What is it? Support vector machine (SVM) determines the boundaries that best classifies the different groups from each other using a subset of variables (e.g., biomarkers) in multi-dimensional space. The boundary is a hyperplane in which a subset of data points closest to the hyperplane (called support vectors) have the maximum distance from each other.
When is it used? This analysis is used when 1) there are multiple variables to consider (e.g., expression of thousands of proteins), and 2) regular linear transformations are not enough. Unlike LDA, SVM does not assume anything about data distribution.
How does it work?
We analyze the protein profile of 1,000 proteins of 100 healthy patients and 100 cancer patients using an antibody-based microarray. We want to find biomarkers that will predict which future patients are healthy or diseased.
- Create a table where each row represents a protein and each column represents a patient.
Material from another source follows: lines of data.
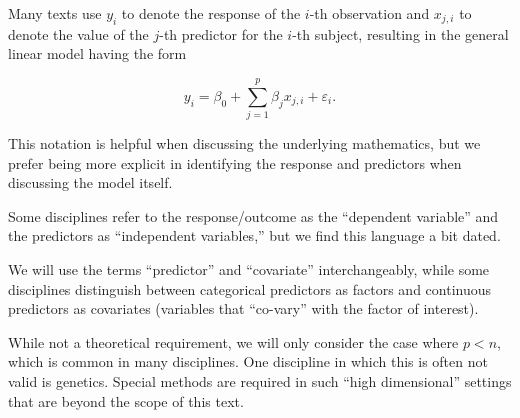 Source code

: \documentclass[
  letterpaper,
  DIV=11,
  numbers=noendperiod]{scrreprt}
\theoremstyle{definition}
\theoremstyle{definition}
\theoremstyle{remark}
\begin{document}
\begin{tcolorbox}[enhanced jigsaw, bottomrule=.15mm, titlerule=0mm, bottomtitle=1mm, colback=white, coltitle=black, rightrule=.15mm, leftrule=.75mm, toprule=.15mm, toptitle=1mm, left=2mm, opacityback=0, colframe=quarto-callout-note-color-frame, breakable, title=\textcolor{quarto-callout-note-color}{\faInfo}\hspace{0.5em}{Note}, arc=.35mm, colbacktitle=quarto-callout-note-color!10!white, opacitybacktitle=0.6]

Many texts use \(y_i\) to denote the response of the \(i\)-th
observation and \(x_{j,i}\) to denote the value of the \(j\)-th
predictor for the \(i\)-th subject, resulting in the general linear
model having the form

\[y_i = \beta_0 + \sum\limits_{j=1}^{p} \beta_j x_{j, i} + \varepsilon_i.\]

This notation is helpful when discussing the underlying mathematics, but
we prefer being more explicit in identifying the response and predictors
when discussing the model itself.

\end{tcolorbox}

\begin{tcolorbox}[enhanced jigsaw, bottomrule=.15mm, titlerule=0mm, bottomtitle=1mm, colback=white, coltitle=black, rightrule=.15mm, leftrule=.75mm, toprule=.15mm, toptitle=1mm, left=2mm, opacityback=0, colframe=quarto-callout-note-color-frame, breakable, title=\textcolor{quarto-callout-note-color}{\faInfo}\hspace{0.5em}{Note}, arc=.35mm, colbacktitle=quarto-callout-note-color!10!white, opacitybacktitle=0.6]

Some disciplines refer to the response/outcome as the ``dependent
variable'' and the predictors as ``independent variables,'' but we find
this language a bit dated.

We will use the terms ``predictor'' and ``covariate'' interchangeably,
while some disciplines distinguish between categorical predictors as
factors and continuous predictors as covariates (variables that
``co-vary'' with the factor of interest).

\end{tcolorbox}

\begin{tcolorbox}[enhanced jigsaw, bottomrule=.15mm, titlerule=0mm, bottomtitle=1mm, colback=white, coltitle=black, rightrule=.15mm, leftrule=.75mm, toprule=.15mm, toptitle=1mm, left=2mm, opacityback=0, colframe=quarto-callout-note-color-frame, breakable, title=\textcolor{quarto-callout-note-color}{\faInfo}\hspace{0.5em}{Note}, arc=.35mm, colbacktitle=quarto-callout-note-color!10!white, opacitybacktitle=0.6]

While not a theoretical requirement, we will only consider the case
where \(p < n\), which is common in many disciplines. One discipline in
which this is often not valid is genetics. Special methods are required
in such ``high dimensional'' settings that are beyond the scope of this
text.

\end{tcolorbox}
\end{document}

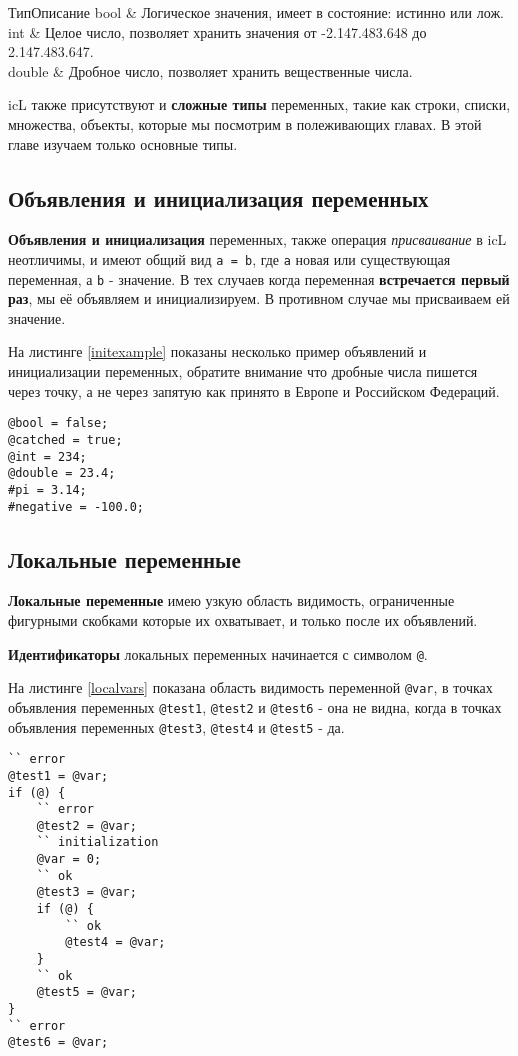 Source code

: \documentclass[a4paper, 14pt]{extarticle}
\begin{document}
%
{Тип}{Описание}%
{
	bool   & Логическое значения, имеет в состояние: истинно или лож. 					 \\ \hline
	int    & Целое число, позволяет хранить значения от -2.147.483.648 до 2.147.483.647. \\ \hline
	double & Дробное число, позволяет хранить вещественные числа. 						 \\
}

icL также присутствуют и \textbf{сложные типы} переменных, такие как строки, списки, множества, объекты, которые мы посмотрим в полеживающих главах. В этой главе изучаем только основные типы.

\subsection{Объявления и инициализация переменных}

\textbf{Объявления и инициализация} переменных, также операция \textit{присваивание} в icL неотличимы, и имеют общий вид \lstinline`a = b`, где \lstinline`a` новая или существующая переменная, а \lstinline`b` - значение. В тех случаев когда переменная \textbf{встречается первый раз}, мы её объявляем и инициализируем. В противном случае мы присваиваем ей значение.

На листинге \ref{initexample} показаны несколько пример объявлений и инициализации переменных, обратите внимание что дробные числа пишется через точку, а не через запятую как принято в Европе и Российском Федераций.

\begin{lstlisting}[caption=Пример объявлений и инициализации переменных,label=initexample]
@bool = false;
@catched = true;
@int = 234;
@double = 23.4;
#pi = 3.14;
#negative = -100.0;
\end{lstlisting}

\subsection{Локальные переменные}

\textbf{Локальные переменные} имею узкую область видимость, ограниченные фигурными скобками которые их охватывает, и только после их объявлений.

{\bf Идентификаторы} локальных переменных начинается с символом \lstinline`@`.

На листинге \ref{localvars} показана область видимость переменной \lstinline`@var`, в точках объявления переменных \lstinline`@test1`, \lstinline`@test2` и \lstinline`@test6` - она не видна, когда в точках объявления переменных \lstinline`@test3`, \lstinline`@test4` и \lstinline`@test5` - да.
\begin{lstlisting}[caption=Область видимости локальных перемен, label=localvars]
`` error
@test1 = @var;
if (@) {
	`` error
	@test2 = @var;
	`` initialization
	@var = 0;
	`` ok
	@test3 = @var;
	if (@) {
		`` ok
		@test4 = @var;
	}
	`` ok
	@test5 = @var;
}
`` error
@test6 = @var;
\end{lstlisting}
\end{document}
- Assign groups. Here, you tell the software which samples are healthy and which have cancer.
- Center & scale data by subtracting the mean of each patient dataset from itself (Figure 1B) and dividing each patient dataset with its standard deviation (Figure 1C), respectively. Now all datasets have a mean of 0 and a standard deviation of 1.
- Fit the SVM model. This transformation finds the optimal boundary between the groups in multi-dimensional space using a subset of data points, such that the data points from different groups closest to the boundary have the maximum distance from each other (Figure 2). The appropriate number of hyperplanes is determined by cross-validation of SVM model performance.
What does the data look like? The performance of the SVM model is evaluated using ROC curve analysis. Final SVM model results are represented as a table listing the selected biomarkers that classifies the groups from each other.